*** Opening Data ***
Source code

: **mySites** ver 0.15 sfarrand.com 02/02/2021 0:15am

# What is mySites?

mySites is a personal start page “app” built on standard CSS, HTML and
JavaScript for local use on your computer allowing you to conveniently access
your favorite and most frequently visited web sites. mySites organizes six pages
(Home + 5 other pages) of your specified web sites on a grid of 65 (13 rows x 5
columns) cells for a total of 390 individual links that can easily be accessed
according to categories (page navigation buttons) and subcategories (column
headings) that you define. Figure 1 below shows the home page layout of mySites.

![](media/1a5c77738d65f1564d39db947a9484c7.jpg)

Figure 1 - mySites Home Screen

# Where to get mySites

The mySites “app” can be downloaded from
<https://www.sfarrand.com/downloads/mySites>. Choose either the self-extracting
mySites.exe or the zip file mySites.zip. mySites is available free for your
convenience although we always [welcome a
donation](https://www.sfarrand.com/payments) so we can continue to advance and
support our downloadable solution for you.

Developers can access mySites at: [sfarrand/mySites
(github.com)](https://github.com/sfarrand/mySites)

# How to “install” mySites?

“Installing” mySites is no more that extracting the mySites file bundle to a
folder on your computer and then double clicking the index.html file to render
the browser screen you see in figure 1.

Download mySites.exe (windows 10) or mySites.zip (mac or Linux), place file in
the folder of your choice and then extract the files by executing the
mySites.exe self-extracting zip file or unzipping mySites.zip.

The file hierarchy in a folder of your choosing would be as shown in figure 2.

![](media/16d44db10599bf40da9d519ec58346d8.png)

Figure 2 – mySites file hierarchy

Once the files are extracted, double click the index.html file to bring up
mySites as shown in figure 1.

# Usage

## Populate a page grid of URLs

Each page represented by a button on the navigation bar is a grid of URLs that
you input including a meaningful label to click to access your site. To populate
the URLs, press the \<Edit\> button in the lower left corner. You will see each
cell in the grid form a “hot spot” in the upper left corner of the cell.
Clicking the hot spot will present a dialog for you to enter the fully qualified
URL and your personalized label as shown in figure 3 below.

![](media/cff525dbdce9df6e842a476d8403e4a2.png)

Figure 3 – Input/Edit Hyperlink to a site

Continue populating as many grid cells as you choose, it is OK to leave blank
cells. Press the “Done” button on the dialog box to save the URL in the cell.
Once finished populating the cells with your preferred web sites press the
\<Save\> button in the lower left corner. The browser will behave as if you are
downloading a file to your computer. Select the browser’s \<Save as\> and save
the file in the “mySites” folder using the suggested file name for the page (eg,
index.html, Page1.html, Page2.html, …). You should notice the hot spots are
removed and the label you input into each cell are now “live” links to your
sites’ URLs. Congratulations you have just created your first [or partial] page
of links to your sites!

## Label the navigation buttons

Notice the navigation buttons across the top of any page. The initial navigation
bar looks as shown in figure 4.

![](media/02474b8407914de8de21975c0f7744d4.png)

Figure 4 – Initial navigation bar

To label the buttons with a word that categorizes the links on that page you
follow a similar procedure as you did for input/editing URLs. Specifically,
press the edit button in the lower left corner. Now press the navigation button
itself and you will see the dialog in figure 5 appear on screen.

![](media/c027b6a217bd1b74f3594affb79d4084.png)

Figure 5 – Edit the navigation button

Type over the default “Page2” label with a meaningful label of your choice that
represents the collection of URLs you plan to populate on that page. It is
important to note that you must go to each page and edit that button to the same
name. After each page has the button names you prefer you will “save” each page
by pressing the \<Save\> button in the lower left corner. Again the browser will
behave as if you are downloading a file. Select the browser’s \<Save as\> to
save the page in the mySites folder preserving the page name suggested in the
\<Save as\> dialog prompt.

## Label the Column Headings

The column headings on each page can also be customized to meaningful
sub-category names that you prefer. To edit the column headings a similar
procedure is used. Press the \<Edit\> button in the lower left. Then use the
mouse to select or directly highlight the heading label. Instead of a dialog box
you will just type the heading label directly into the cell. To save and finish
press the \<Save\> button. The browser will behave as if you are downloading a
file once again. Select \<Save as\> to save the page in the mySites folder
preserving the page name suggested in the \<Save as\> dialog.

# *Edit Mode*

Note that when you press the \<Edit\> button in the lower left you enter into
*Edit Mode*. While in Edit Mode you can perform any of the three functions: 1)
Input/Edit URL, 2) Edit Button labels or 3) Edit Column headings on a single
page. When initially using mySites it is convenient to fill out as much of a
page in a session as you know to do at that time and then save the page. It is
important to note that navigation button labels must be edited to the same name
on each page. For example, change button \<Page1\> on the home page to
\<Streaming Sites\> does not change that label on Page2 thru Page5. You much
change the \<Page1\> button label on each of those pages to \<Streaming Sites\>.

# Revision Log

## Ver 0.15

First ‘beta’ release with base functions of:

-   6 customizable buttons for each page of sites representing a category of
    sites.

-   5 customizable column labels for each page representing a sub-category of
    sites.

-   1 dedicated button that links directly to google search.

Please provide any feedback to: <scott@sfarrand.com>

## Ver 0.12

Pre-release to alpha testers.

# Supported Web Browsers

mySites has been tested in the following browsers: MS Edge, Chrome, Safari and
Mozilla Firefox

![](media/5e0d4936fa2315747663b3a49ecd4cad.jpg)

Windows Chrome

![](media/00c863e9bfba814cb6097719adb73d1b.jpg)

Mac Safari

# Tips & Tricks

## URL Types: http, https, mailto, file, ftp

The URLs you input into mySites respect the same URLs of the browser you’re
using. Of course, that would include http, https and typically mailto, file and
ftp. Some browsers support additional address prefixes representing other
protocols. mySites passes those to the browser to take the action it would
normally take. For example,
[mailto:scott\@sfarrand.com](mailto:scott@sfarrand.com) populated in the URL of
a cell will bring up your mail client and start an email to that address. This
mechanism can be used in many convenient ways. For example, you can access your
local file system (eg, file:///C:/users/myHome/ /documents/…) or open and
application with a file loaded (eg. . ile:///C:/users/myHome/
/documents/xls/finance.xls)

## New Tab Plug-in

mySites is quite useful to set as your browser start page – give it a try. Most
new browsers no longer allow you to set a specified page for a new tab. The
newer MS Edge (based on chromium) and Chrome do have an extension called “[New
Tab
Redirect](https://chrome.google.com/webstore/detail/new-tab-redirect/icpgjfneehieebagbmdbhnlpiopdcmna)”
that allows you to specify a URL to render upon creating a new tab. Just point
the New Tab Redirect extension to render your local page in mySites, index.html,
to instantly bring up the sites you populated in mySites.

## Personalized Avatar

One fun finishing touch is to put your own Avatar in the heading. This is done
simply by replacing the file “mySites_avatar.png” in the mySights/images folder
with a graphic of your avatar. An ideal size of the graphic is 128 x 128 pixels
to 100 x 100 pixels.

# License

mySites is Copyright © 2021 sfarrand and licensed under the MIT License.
*** Closing Data ***
● **What to do**
The expected output is the run of lines from the one that includes "One fun finishing" through the end of the listing above, exactly as they stand.

● **Exercise solution**
One fun finishing touch is to put your own Avatar in the heading. This is done
simply by replacing the file “mySites_avatar.png” in the mySights/images folder
with a graphic of your avatar. An ideal size of the graphic is 128 x 128 pixels
to 100 x 100 pixels.

# License

mySites is Copyright © 2021 sfarrand and licensed under the MIT License.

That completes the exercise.